Retired Supreme Court Justice John Paul Stevens said in an op-ed published Tuesday that demonstrators who took to the streets over the weekend to protest gun violence should seek a repeal of the Second Amendment.
Stevens, who served as an associate justice on the nation's highest court from 1975 until his retirement in 2010, said in a New York Times op-ed that the nationwide "March for Our Lives" demonstrations showed that there is "broad public support for legislation to minimize the risk of mass killings of schoolchildren and others in our society."
"But the demonstrators should seek more effective and more lasting reform," Stevens wrote. He added that the reasoning that prompted the creation of the Second Amendment no longer applied to modern-day America.
The Second Amendment states that “a well regulated militia, being necessary to the security of a free state, the right of the people to keep and bear arms, shall not be infringed.”
But, Stevens wrote, "Concern that a national standing army might pose a threat to the security of the separate states … is a relic of the 18th century."
The former justice wrote that the Second Amendment was "understood as not placing any limit on either federal or state authority to enact gun control legislation." Interpretation of the amendment, however, has since been twisted to fit the beliefs of pro-gun groups like the National Rifle Association, Stevens wrote.
The NRA was given “a propaganda weapon of immense power” when the Supreme Court ruled in 2008 that the Second Amendment protected an individual’s right to bear arms. Stevens was one of four justices to dissent from the court’s opinion.

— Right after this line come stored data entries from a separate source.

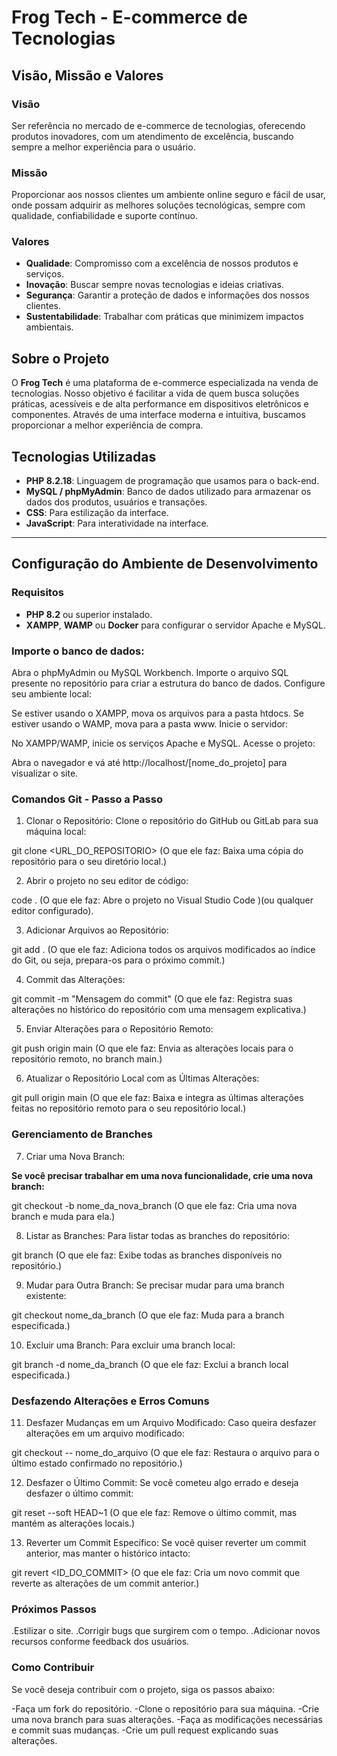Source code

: # **Frog Tech - E-commerce de Tecnologias**

## **Visão, Missão e Valores**

### **Visão**
Ser referência no mercado de e-commerce de tecnologias, oferecendo produtos inovadores, com um atendimento de excelência, buscando sempre a melhor experiência para o usuário.

### **Missão**
Proporcionar aos nossos clientes um ambiente online seguro e fácil de usar, onde possam adquirir as melhores soluções tecnológicas, sempre com qualidade, confiabilidade e suporte contínuo.

### **Valores**
- **Qualidade**: Compromisso com a excelência de nossos produtos e serviços.
- **Inovação**: Buscar sempre novas tecnologias e ideias criativas.
- **Segurança**: Garantir a proteção de dados e informações dos nossos clientes.
- **Sustentabilidade**: Trabalhar com práticas que minimizem impactos ambientais.

## **Sobre o Projeto**

O **Frog Tech** é uma plataforma de e-commerce especializada na venda de tecnologias. Nosso objetivo é facilitar a vida de quem busca soluções práticas, acessíveis e de alta performance em dispositivos eletrônicos e componentes. Através de uma interface moderna e intuitiva, buscamos proporcionar a melhor experiência de compra.

## **Tecnologias Utilizadas**

- **PHP 8.2.18**: Linguagem de programação que usamos para o back-end.
- **MySQL / phpMyAdmin**: Banco de dados utilizado para armazenar os dados dos produtos, usuários e transações.
- **CSS**: Para estilização da interface.
- **JavaScript**: Para interatividade na interface.

---

## **Configuração do Ambiente de Desenvolvimento**

### **Requisitos**
- **PHP 8.2** ou superior instalado.
- **XAMPP**, **WAMP** ou **Docker** para configurar o servidor Apache e MySQL.

### **Importe o banco de dados:**

Abra o phpMyAdmin ou MySQL Workbench.
Importe o arquivo SQL presente no repositório para criar a estrutura do banco de dados.
Configure seu ambiente local:

Se estiver usando o XAMPP, mova os arquivos para a pasta htdocs.
Se estiver usando o WAMP, mova para a pasta www.
Inicie o servidor:

No XAMPP/WAMP, inicie os serviços Apache e MySQL.
Acesse o projeto:

Abra o navegador e vá até http://localhost/[nome_do_projeto] para visualizar o site.

### **Comandos Git - Passo a Passo**

1. Clonar o Repositório:
Clone o repositório do GitHub ou GitLab para sua máquina local:

git clone <URL_DO_REPOSITORIO>
(O que ele faz: Baixa uma cópia do repositório para o seu diretório local.)

2. Abrir o projeto no seu editor de código:

code .
(O que ele faz: Abre o projeto no Visual Studio Code )(ou qualquer editor configurado).

3. Adicionar Arquivos ao Repositório:

git add .
(O que ele faz: Adiciona todos os arquivos modificados ao índice do Git, ou seja, prepara-os para o próximo commit.)

4. Commit das Alterações:

git commit -m "Mensagem do commit"
(O que ele faz: Registra suas alterações no histórico do repositório com uma mensagem explicativa.)

5. Enviar Alterações para o Repositório Remoto:

git push origin main
(O que ele faz: Envia as alterações locais para o repositório remoto, no branch main.)

6. Atualizar o Repositório Local com as Últimas Alterações:

git pull origin main
(O que ele faz: Baixa e integra as últimas alterações feitas no repositório remoto para o seu repositório local.)

### **Gerenciamento de Branches**

7. Criar uma Nova Branch:

**Se você precisar trabalhar em uma nova funcionalidade, crie uma nova branch:**


git checkout -b nome_da_nova_branch
(O que ele faz: Cria uma nova branch e muda para ela.)

8. Listar as Branches:
Para listar todas as branches do repositório:

git branch
(O que ele faz: Exibe todas as branches disponíveis no repositório.)

9. Mudar para Outra Branch:
Se precisar mudar para uma branch existente:

git checkout nome_da_branch
(O que ele faz: Muda para a branch especificada.)

10. Excluir uma Branch:
Para excluir uma branch local:

git branch -d nome_da_branch
(O que ele faz: Exclui a branch local especificada.)

### **Desfazendo Alterações e Erros Comuns**

11. Desfazer Mudanças em um Arquivo Modificado:
Caso queira desfazer alterações em um arquivo modificado:

git checkout -- nome_do_arquivo
(O que ele faz: Restaura o arquivo para o último estado confirmado no repositório.)

12. Desfazer o Último Commit:
Se você cometeu algo errado e deseja desfazer o último commit:

git reset --soft HEAD~1
(O que ele faz: Remove o último commit, mas mantém as alterações locais.)

13. Reverter um Commit Específico:
Se você quiser reverter um commit anterior, mas manter o histórico intacto:

git revert <ID_DO_COMMIT>
(O que ele faz: Cria um novo commit que reverte as alterações de um commit anterior.)

### Próximos Passos

.Estilizar o site.
.Corrigir bugs que surgirem com o tempo.
.Adicionar novos recursos conforme feedback dos usuários.

### Como Contribuir

Se você deseja contribuir com o projeto, siga os passos abaixo:

-Faça um fork do repositório.
-Clone o repositório para sua máquina.
-Crie uma nova branch para suas alterações.
-Faça as modificações necessárias e commit suas mudanças.
-Crie um pull request explicando suas alterações.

"Overturning that decision via a constitutional amendment to get rid of the Second Amendment would be simple and would do more to weaken the NRA's ability to stymie legislative debate and block constructive gun control legislation than any other available option," Stevens wrote.
Stevens is a lifelong Republican who was known for making more liberal-leaning decisions while on the Supreme Court bench, according to CNN. He was nominated to the high court by Republican President Gerald Ford and succeeded by Elena Kagan, who was chosen by Democratic President Barack Obama, Politico reported.
Hundreds of thousands of people protested across the country Saturday in the wake of a shooting at Florida's Marjory Stoneman Douglas High School that left 17 people dead on Valentine's Day. The student-led “March for Our Lives” movement seeks legislative action on the issues of gun violence and gun control.